Mapping the uniform distribution to an inverse power distribution

Question

I have looked up a lot about how to do inverse transform sampling and still cannot figure this out. I have an inverse power distribution $f(x)=\frac{1}{(x+1)^n}$ where $n$ is an integer greater than 1. I've done the integral from 0 to infinity and gotten $\frac{-1}{n-1}$, and know the CDF from negative infinity to x is $\frac{-1}{(n-1)(x+1)^{n-1}}$. My understanding is that all I need to do is get the inverse of the CDF and replace the variable (random variable I guess) with U(0,1).
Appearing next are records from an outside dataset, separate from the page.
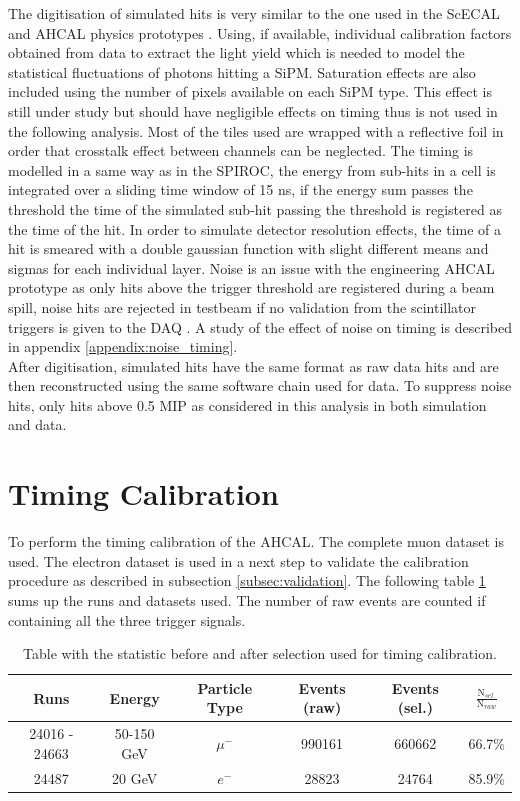 \documentclass[twoside,a4paper,11pt]{article}
\begin{document}
The digitisation of simulated hits is very similar to the one used in the ScECAL and AHCAL physics prototypes \cite{CAN-002, CAN-010, JINST-6}. Using, if available, individual calibration factors obtained from data to extract the light yield which is needed to model the statistical fluctuations of photons hitting a SiPM. Saturation effects are also included using the number of pixels available on each SiPM type. This effect is still under study but should have negligible effects on timing thus is not used in the following analysis. Most of the tiles used are wrapped with a reflective foil in order that crosstalk effect between channels can be neglected. The timing is modelled in a same way as in the SPIROC, the energy from sub-hits in a cell is integrated over a sliding time window of 15 ns, if the energy sum passes the threshold the time of the simulated sub-hit passing the threshold is registered as the time of the hit. In order to simulate detector resolution effects, the time of a hit is smeared with a double gaussian function with slight different means and sigmas for each individual layer. Noise is an issue with the engineering AHCAL prototype as only hits above the trigger threshold are registered during a beam spill, noise hits are rejected in testbeam if no validation from the scintillator triggers is given to the DAQ \cite{DAQ}. A study of the effect of noise on timing is described in appendix \ref{appendix:noise_timing}.\\
After digitisation, simulated hits have the same format as raw data hits and are then reconstructed using the same software chain used for data. To suppress noise hits, only hits above 0.5 MIP as considered in this analysis in both simulation and data.

\section{Timing Calibration}
To perform the timing calibration of the AHCAL. The complete muon dataset is used. The electron dataset is used in a next step to validate the calibration procedure as described in subsection \ref{subsec:validation}. The following table \ref{table:mu_elec_runs} sums up the runs and datasets used. The number of raw events are counted if containing all the three trigger signals.
\begin{table}[htbp]
\centering
  \begin{tabular}{@{} cccccc @{}}
    \hline
    Runs & Energy & Particle Type & Events (raw) & Events (sel.) & $\frac{\text{N$_{sel.}$}}{\text{N$_{raw}$}}$ \\ 
    \hline
     24016 - 24663 & 50-150 GeV & $\mu^-$ & 990161 & 660662 & 66.7\% \\ 
     24487 & 20 GeV & $e^-$ & 28823 & 24764 & 85.9\% \\
    \hline
  \end{tabular}
  \caption{Table with the statistic before and after selection used for timing calibration.}
  \label{table:mu_elec_runs}
\end{table}
\end{document}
In particular I want it for $n=4$. I've gotten both $\frac{-ln(U)}{ln(3)}-2$ and $(\frac{-1}{(n-1)U})^{-3}-1$. These may not be exactly right - I've done it many times and gotten slightly different answers, but the point is neither of these seem remotely close to reproducing the original distribution.

Answer 1

So yes $F(x) = \frac{-1}{(n-1)(x+1)^{n-1}}$ just solve for $x^{-1}(F=U[0,1])$ and

$$x=\left( (1-n)U[0,1]\right)^{\frac{1}{1-n}} -1$$

Answer 2

Let $$f_X(x \mid n) \propto (1+x)^{-n}, \quad x > 0, \; n > 1.$$ Then we require $$1 = \int_{x=0}^\infty f_X(x \mid n) \, dx \propto \left[\frac{1}{(1-n)(1+x)^{n-1}}\right]_{x=0}^\infty = 0 - \frac{1}{1-n} = \frac{1}{n-1}.$$ Therefore, the correct constant of proportionality is $n-1$, namely $$f_X(x \mid n) = (n-1)(1+x)^{-n}, \quad x > 0, \; n > 1,$$ and the CDF is simply $$F_X(x \mid n) = \int_{t=0}^x f_X(t \mid n) \, dt = \left[- \frac{1}{(1+t)^{n-1}} \right]_{t=0}^x = -\frac{1}{(1+x)^{n-1}} + 1 = 1 - (1+x)^{1-n}.$$ I do not understand how you could have obtained your result, as it is nonsensical: the CDF requires $F_X(x \mid n) \to 1$ as $x \to \infty$, and both the PDF and CDF need to be nonnegative over the support of $X$.

All that remains is for you to calculate $$X = F^{-1}_X(U \mid n)$$ for some $U \sim \operatorname{Uniform}(0,1)$; this random variable will have the distribution of $X$.